DISTINGUISHED LECTURER SERIES
"An Overview of High Performance Computing and Self Adapting Numerical Software "
Monday, May 16, 2005
1065 Kemper Hall
2:10 - 3:00PM
In this talk we will look at how High Performance computing has changed over the last 10-years and look toward the future in terms of trends. A new generation of software libraries and algorithms are needed for the effective and reliable use of (wide area) dynamic, distributed and parallel environments. Some of the software and algorithm challenges have already been encountered, such as management of communication and memory hierarchies through a combination of compile--time and run--time techniques, but the increased scale of computation, depth of memory hierarchies, range of latencies, and increased run--time environment variability will make these problems much harder.

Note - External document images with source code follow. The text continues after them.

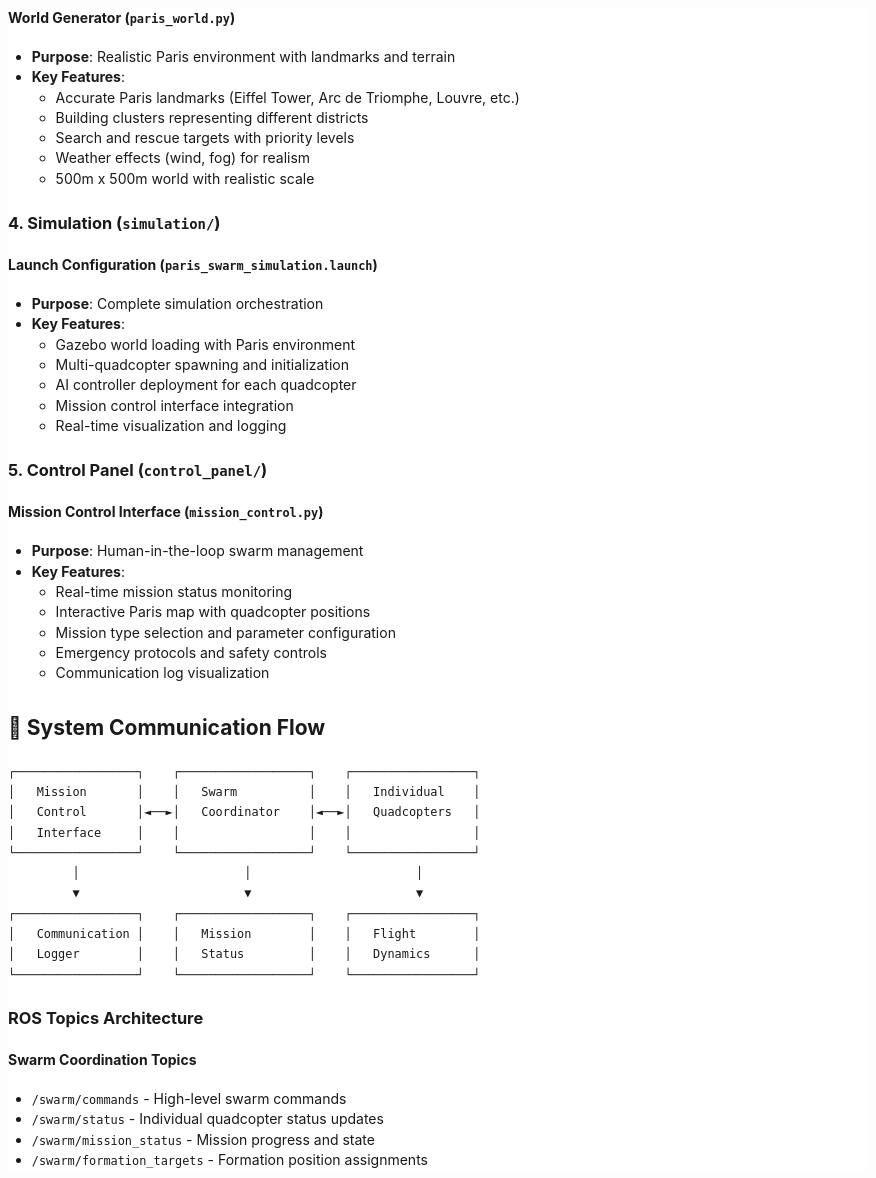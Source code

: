 #### World Generator (`paris_world.py`)
- **Purpose**: Realistic Paris environment with landmarks and terrain
- **Key Features**:
  - Accurate Paris landmarks (Eiffel Tower, Arc de Triomphe, Louvre, etc.)
  - Building clusters representing different districts
  - Search and rescue targets with priority levels
  - Weather effects (wind, fog) for realism
  - 500m x 500m world with realistic scale

### 4. Simulation (`simulation/`)

#### Launch Configuration (`paris_swarm_simulation.launch`)
- **Purpose**: Complete simulation orchestration
- **Key Features**:
  - Gazebo world loading with Paris environment
  - Multi-quadcopter spawning and initialization
  - AI controller deployment for each quadcopter
  - Mission control interface integration
  - Real-time visualization and logging

### 5. Control Panel (`control_panel/`)

#### Mission Control Interface (`mission_control.py`)
- **Purpose**: Human-in-the-loop swarm management
- **Key Features**:
  - Real-time mission status monitoring
  - Interactive Paris map with quadcopter positions
  - Mission type selection and parameter configuration
  - Emergency protocols and safety controls
  - Communication log visualization

## 🔄 System Communication Flow

```
┌─────────────────┐    ┌──────────────────┐    ┌─────────────────┐
│   Mission       │    │   Swarm          │    │   Individual    │
│   Control       │◄──►│   Coordinator    │◄──►│   Quadcopters   │
│   Interface     │    │                  │    │                 │
└─────────────────┘    └──────────────────┘    └─────────────────┘
         │                       │                       │
         ▼                       ▼                       ▼
┌─────────────────┐    ┌──────────────────┐    ┌─────────────────┐
│   Communication │    │   Mission        │    │   Flight        │
│   Logger        │    │   Status         │    │   Dynamics      │
└─────────────────┘    └──────────────────┘    └─────────────────┘
```

### ROS Topics Architecture

#### Swarm Coordination Topics
- `/swarm/commands` - High-level swarm commands
- `/swarm/status` - Individual quadcopter status updates
- `/swarm/mission_status` - Mission progress and state
- `/swarm/formation_targets` - Formation position assignments
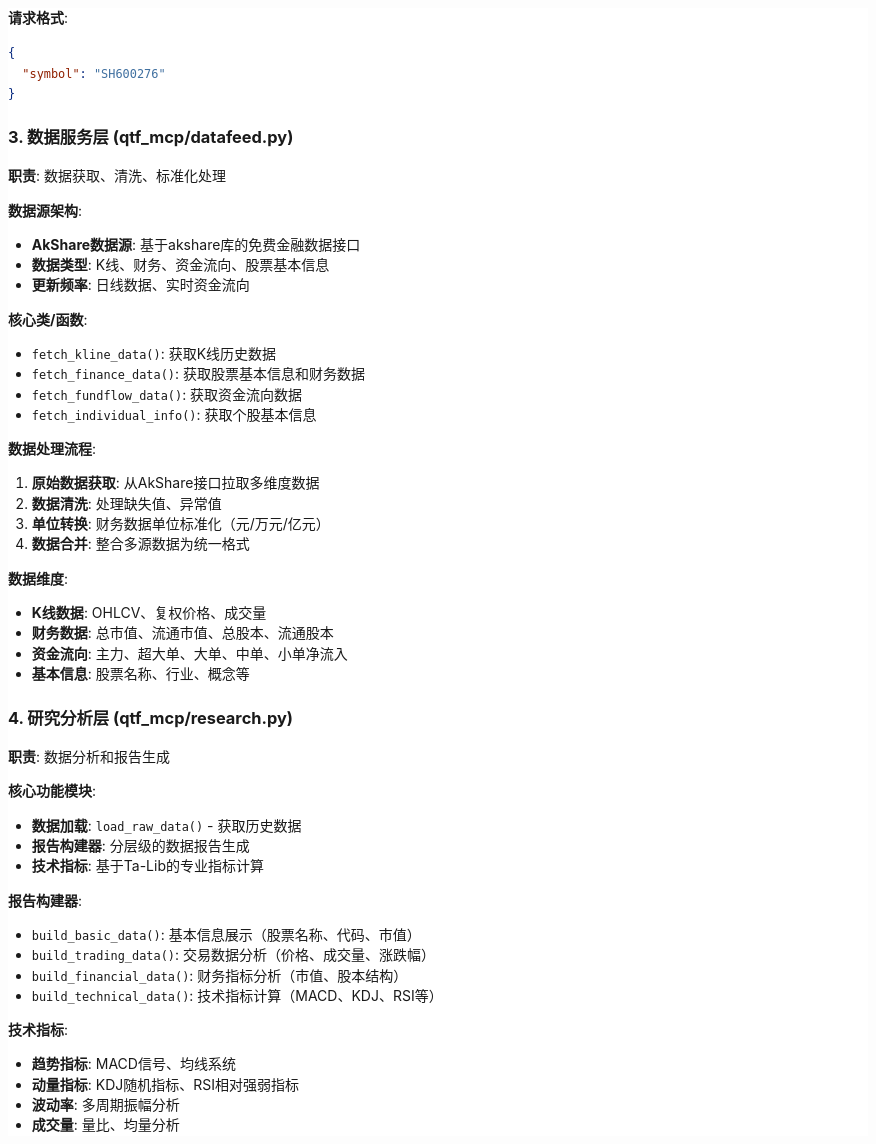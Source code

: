 **请求格式**:
```json
{
  "symbol": "SH600276"
}
```

### 3. 数据服务层 (qtf_mcp/datafeed.py)

**职责**: 数据获取、清洗、标准化处理

**数据源架构**:
- **AkShare数据源**: 基于akshare库的免费金融数据接口
- **数据类型**: K线、财务、资金流向、股票基本信息
- **更新频率**: 日线数据、实时资金流向

**核心类/函数**:
- `fetch_kline_data()`: 获取K线历史数据
- `fetch_finance_data()`: 获取股票基本信息和财务数据
- `fetch_fundflow_data()`: 获取资金流向数据
- `fetch_individual_info()`: 获取个股基本信息

**数据处理流程**:
1. **原始数据获取**: 从AkShare接口拉取多维度数据
2. **数据清洗**: 处理缺失值、异常值
3. **单位转换**: 财务数据单位标准化（元/万元/亿元）
4. **数据合并**: 整合多源数据为统一格式

**数据维度**:
- **K线数据**: OHLCV、复权价格、成交量
- **财务数据**: 总市值、流通市值、总股本、流通股本
- **资金流向**: 主力、超大单、大单、中单、小单净流入
- **基本信息**: 股票名称、行业、概念等

### 4. 研究分析层 (qtf_mcp/research.py)

**职责**: 数据分析和报告生成

**核心功能模块**:
- **数据加载**: `load_raw_data()` - 获取历史数据
- **报告构建器**: 分层级的数据报告生成
- **技术指标**: 基于Ta-Lib的专业指标计算

**报告构建器**:
- `build_basic_data()`: 基本信息展示（股票名称、代码、市值）
- `build_trading_data()`: 交易数据分析（价格、成交量、涨跌幅）
- `build_financial_data()`: 财务指标分析（市值、股本结构）
- `build_technical_data()`: 技术指标计算（MACD、KDJ、RSI等）

**技术指标**:
- **趋势指标**: MACD信号、均线系统
- **动量指标**: KDJ随机指标、RSI相对强弱指标
- **波动率**: 多周期振幅分析
- **成交量**: 量比、均量分析
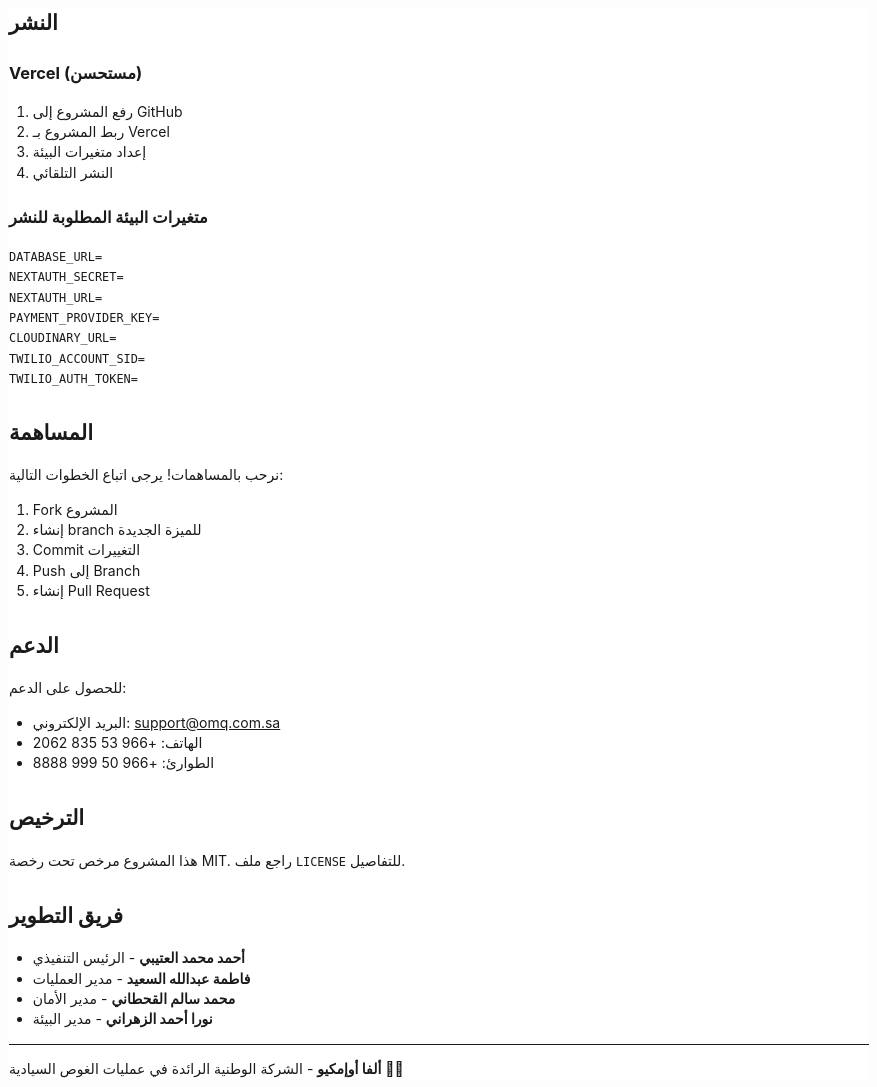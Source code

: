 ## النشر

### Vercel (مستحسن)
1. رفع المشروع إلى GitHub
2. ربط المشروع بـ Vercel
3. إعداد متغيرات البيئة
4. النشر التلقائي

### متغيرات البيئة المطلوبة للنشر
```env
DATABASE_URL=
NEXTAUTH_SECRET=
NEXTAUTH_URL=
PAYMENT_PROVIDER_KEY=
CLOUDINARY_URL=
TWILIO_ACCOUNT_SID=
TWILIO_AUTH_TOKEN=
```

## المساهمة

نرحب بالمساهمات! يرجى اتباع الخطوات التالية:

1. Fork المشروع
2. إنشاء branch للميزة الجديدة
3. Commit التغييرات
4. Push إلى Branch
5. إنشاء Pull Request

## الدعم

للحصول على الدعم:
- البريد الإلكتروني: support@omq.com.sa
- الهاتف: +966 53 835 2062
- الطوارئ: +966 50 999 8888

## الترخيص

هذا المشروع مرخص تحت رخصة MIT. راجع ملف `LICENSE` للتفاصيل.

## فريق التطوير

- **أحمد محمد العتيبي** - الرئيس التنفيذي
- **فاطمة عبدالله السعيد** - مدير العمليات
- **محمد سالم القحطاني** - مدير الأمان
- **نورا أحمد الزهراني** - مدير البيئة

---

**ألفا  أوإمكيو** - الشركة الوطنية الرائدة في عمليات الغوص السيادية 🏴‍☠️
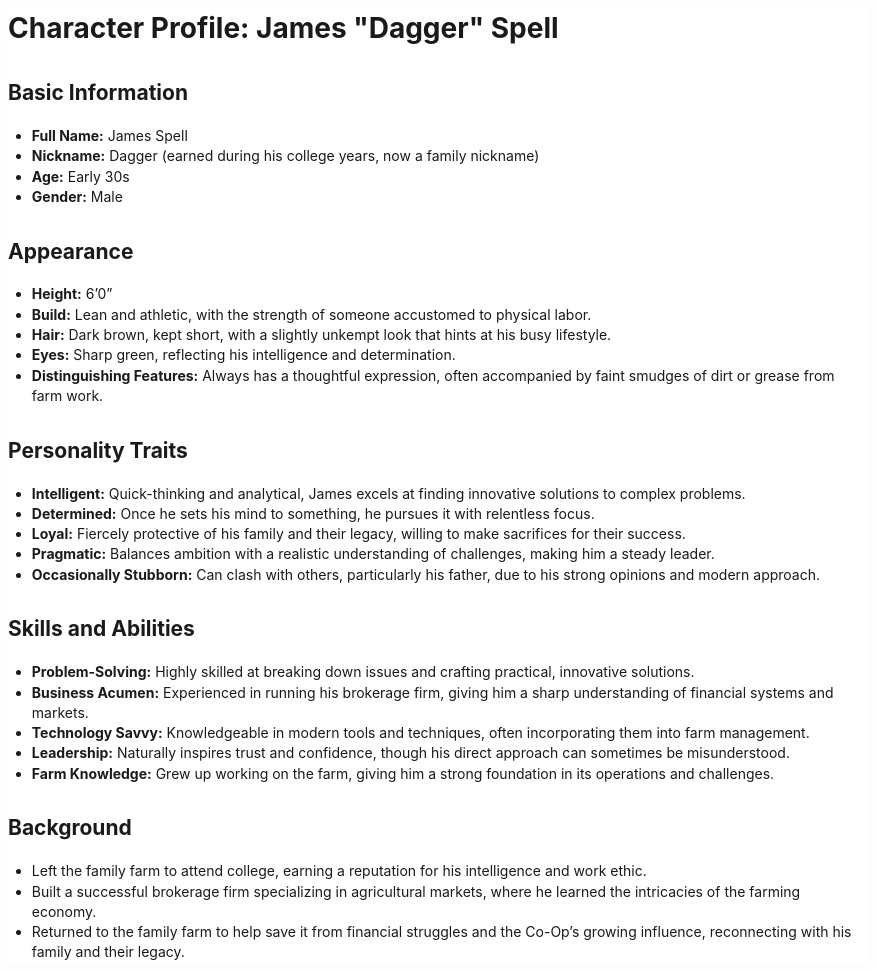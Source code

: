 # **Character Profile: James "Dagger" Spell**

## **Basic Information**

- **Full Name:** James Spell
- **Nickname:** Dagger (earned during his college years, now a family nickname)
- **Age:** Early 30s
- **Gender:** Male

## **Appearance**

- **Height:** 6’0”
- **Build:** Lean and athletic, with the strength of someone accustomed to physical labor.
- **Hair:** Dark brown, kept short, with a slightly unkempt look that hints at his busy lifestyle.
- **Eyes:** Sharp green, reflecting his intelligence and determination.
- **Distinguishing Features:** Always has a thoughtful expression, often accompanied by faint smudges of dirt or grease from farm work.

## **Personality Traits**

- **Intelligent:** Quick-thinking and analytical, James excels at finding innovative solutions to complex problems.
- **Determined:** Once he sets his mind to something, he pursues it with relentless focus.
- **Loyal:** Fiercely protective of his family and their legacy, willing to make sacrifices for their success.
- **Pragmatic:** Balances ambition with a realistic understanding of challenges, making him a steady leader.
- **Occasionally Stubborn:** Can clash with others, particularly his father, due to his strong opinions and modern approach.

## **Skills and Abilities**

- **Problem-Solving:** Highly skilled at breaking down issues and crafting practical, innovative solutions.
- **Business Acumen:** Experienced in running his brokerage firm, giving him a sharp understanding of financial systems and markets.
- **Technology Savvy:** Knowledgeable in modern tools and techniques, often incorporating them into farm management.
- **Leadership:** Naturally inspires trust and confidence, though his direct approach can sometimes be misunderstood.
- **Farm Knowledge:** Grew up working on the farm, giving him a strong foundation in its operations and challenges.

## **Background**

- Left the family farm to attend college, earning a reputation for his intelligence and work ethic.
- Built a successful brokerage firm specializing in agricultural markets, where he learned the intricacies of the farming economy.
- Returned to the family farm to help save it from financial struggles and the Co-Op’s growing influence, reconnecting with his family and their legacy.
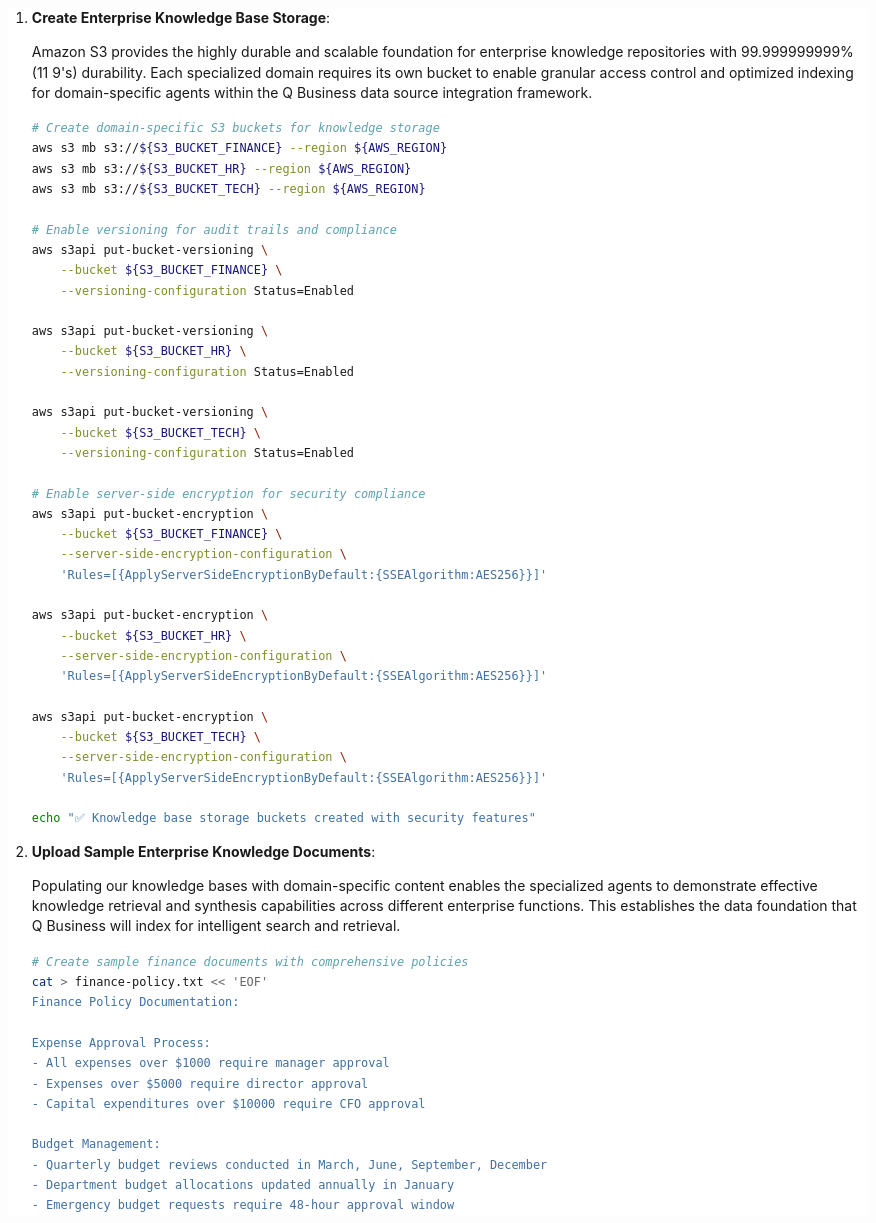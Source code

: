 1. **Create Enterprise Knowledge Base Storage**:

   Amazon S3 provides the highly durable and scalable foundation for enterprise knowledge repositories with 99.999999999% (11 9's) durability. Each specialized domain requires its own bucket to enable granular access control and optimized indexing for domain-specific agents within the Q Business data source integration framework.

   ```bash
   # Create domain-specific S3 buckets for knowledge storage
   aws s3 mb s3://${S3_BUCKET_FINANCE} --region ${AWS_REGION}
   aws s3 mb s3://${S3_BUCKET_HR} --region ${AWS_REGION}
   aws s3 mb s3://${S3_BUCKET_TECH} --region ${AWS_REGION}
   
   # Enable versioning for audit trails and compliance
   aws s3api put-bucket-versioning \
       --bucket ${S3_BUCKET_FINANCE} \
       --versioning-configuration Status=Enabled
   
   aws s3api put-bucket-versioning \
       --bucket ${S3_BUCKET_HR} \
       --versioning-configuration Status=Enabled
   
   aws s3api put-bucket-versioning \
       --bucket ${S3_BUCKET_TECH} \
       --versioning-configuration Status=Enabled
   
   # Enable server-side encryption for security compliance
   aws s3api put-bucket-encryption \
       --bucket ${S3_BUCKET_FINANCE} \
       --server-side-encryption-configuration \
       'Rules=[{ApplyServerSideEncryptionByDefault:{SSEAlgorithm:AES256}}]'
   
   aws s3api put-bucket-encryption \
       --bucket ${S3_BUCKET_HR} \
       --server-side-encryption-configuration \
       'Rules=[{ApplyServerSideEncryptionByDefault:{SSEAlgorithm:AES256}}]'
   
   aws s3api put-bucket-encryption \
       --bucket ${S3_BUCKET_TECH} \
       --server-side-encryption-configuration \
       'Rules=[{ApplyServerSideEncryptionByDefault:{SSEAlgorithm:AES256}}]'
   
   echo "✅ Knowledge base storage buckets created with security features"
   ```

2. **Upload Sample Enterprise Knowledge Documents**:

   Populating our knowledge bases with domain-specific content enables the specialized agents to demonstrate effective knowledge retrieval and synthesis capabilities across different enterprise functions. This establishes the data foundation that Q Business will index for intelligent search and retrieval.

   ```bash
   # Create sample finance documents with comprehensive policies
   cat > finance-policy.txt << 'EOF'
   Finance Policy Documentation:
   
   Expense Approval Process:
   - All expenses over $1000 require manager approval
   - Expenses over $5000 require director approval
   - Capital expenditures over $10000 require CFO approval
   
   Budget Management:
   - Quarterly budget reviews conducted in March, June, September, December
   - Department budget allocations updated annually in January
   - Emergency budget requests require 48-hour approval window
   ```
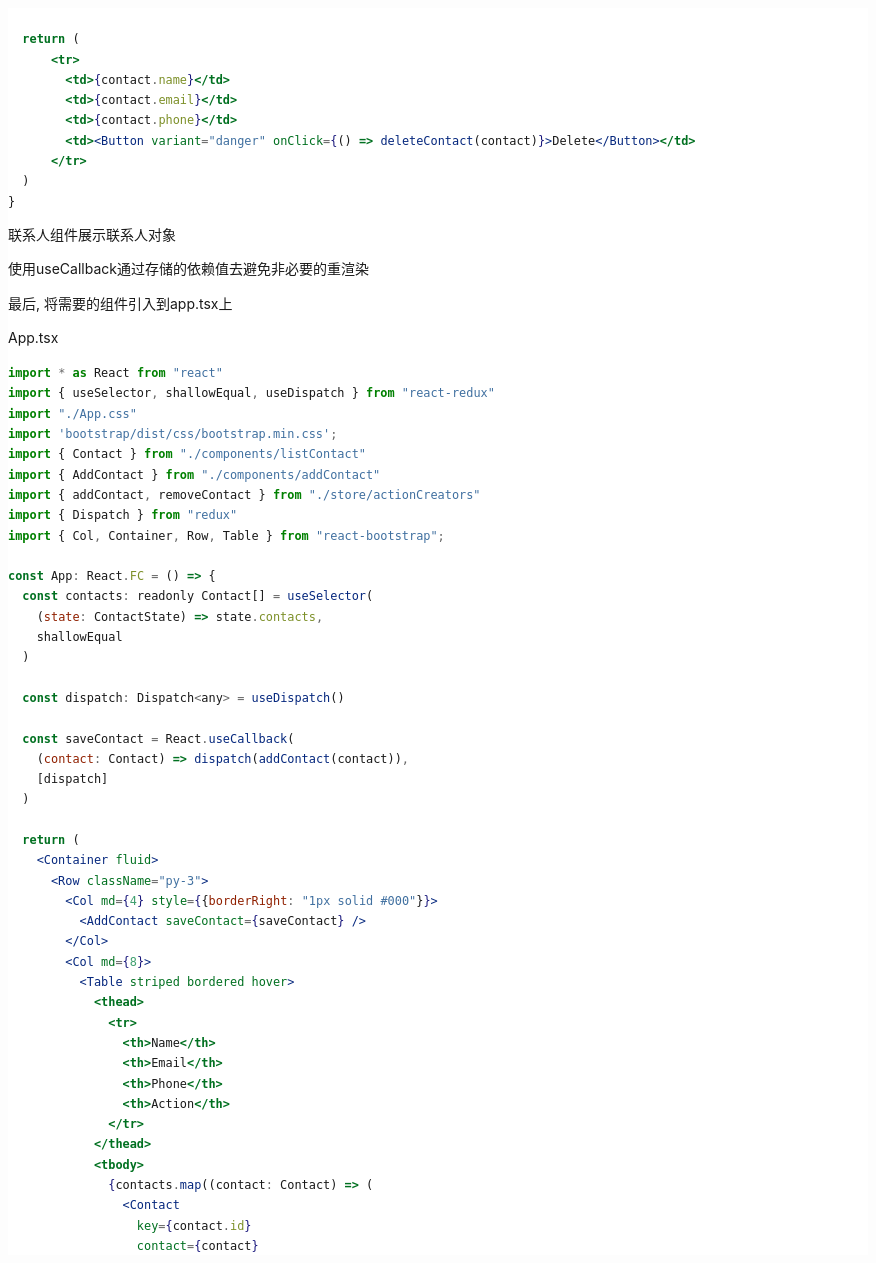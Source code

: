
 ```jsx

  return (
      <tr>
        <td>{contact.name}</td>
        <td>{contact.email}</td>
        <td>{contact.phone}</td>
        <td><Button variant="danger" onClick={() => deleteContact(contact)}>Delete</Button></td>
      </tr>
  )
}
```

联系人组件展示联系人对象

使用useCallback通过存储的依赖值去避免非必要的重渲染

最后, 将需要的组件引入到app.tsx上

App.tsx

```jsx
import * as React from "react"
import { useSelector, shallowEqual, useDispatch } from "react-redux"
import "./App.css"
import 'bootstrap/dist/css/bootstrap.min.css';
import { Contact } from "./components/listContact"
import { AddContact } from "./components/addContact"
import { addContact, removeContact } from "./store/actionCreators"
import { Dispatch } from "redux"
import { Col, Container, Row, Table } from "react-bootstrap";

const App: React.FC = () => {
  const contacts: readonly Contact[] = useSelector(
    (state: ContactState) => state.contacts,
    shallowEqual
  )

  const dispatch: Dispatch<any> = useDispatch()

  const saveContact = React.useCallback(
    (contact: Contact) => dispatch(addContact(contact)),
    [dispatch]
  )

  return (
    <Container fluid>
      <Row className="py-3">
        <Col md={4} style={{borderRight: "1px solid #000"}}>
          <AddContact saveContact={saveContact} />
        </Col>
        <Col md={8}>
          <Table striped bordered hover>
            <thead>
              <tr>
                <th>Name</th>
                <th>Email</th>
                <th>Phone</th>
                <th>Action</th>
              </tr>
            </thead>
            <tbody>
              {contacts.map((contact: Contact) => (
                <Contact
                  key={contact.id}
                  contact={contact}
```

As the number of processors in today's high performance computers continues to grow, the mean-time-to-failure of these computers are becoming significantly shorter than the executing time of many current high performance computing applications. Although today's architectures are usually robust enough to survive node failures without suffering complete system failure, most today's high performance computing applications can not survive node failures and, therefore, whenever there is a node failure, have to abort themselves and restart from the beginning or a stable storage based checkpoint. Along these lines we will discuss work on the development of fault tolerant based linear algebra algorithms. We will present an approach to building fault survivable high performance computing applications using diskless checkpointing with FT-MPI. We give a detailed presentation on how to write a fault survivable application with FT-MPI using diskless checkpointing and evaluate the performance overhead of our fault tolerance approach by using a preconditioned conjugate gradient equation solver as an example. Experiment results demonstrate our fault tolerance approach can survive a small portion of simultaneous processor failures with low performance overhead and little numerical impact.
Bio
Jack Dongarra is a University Distinguished Professor of Computer Science at the University of Tennessee and a Distinguished Research Staff at Oak Ridge National Laboratory (ORNL). He is the director of the Innovative Computing Laboratory at the UT which has a staff of 50 people doing research in the area of high performance computing. He is also the director of the Center for Information Technology Research at the UT. He has contributed to the design and implementation of the following open source software packages and systems: EISPACK, LINPACK, the BLAS, LAPACK, ScaLAPACK, Netlib, PVM, MPI, NetSolve, Top500, ATLAS, and PAPI. He has published approximately 200 articles, papers, reports and technical memoranda and he is coauthor of several books. He was awarded the IEEE Sid Fernbach Award in 2004 for his contributions in the application of high performance computers using innovative approaches. He is a Fellow of the AAAS, ACM, the IEEE and a member of the National Academy of Engineering.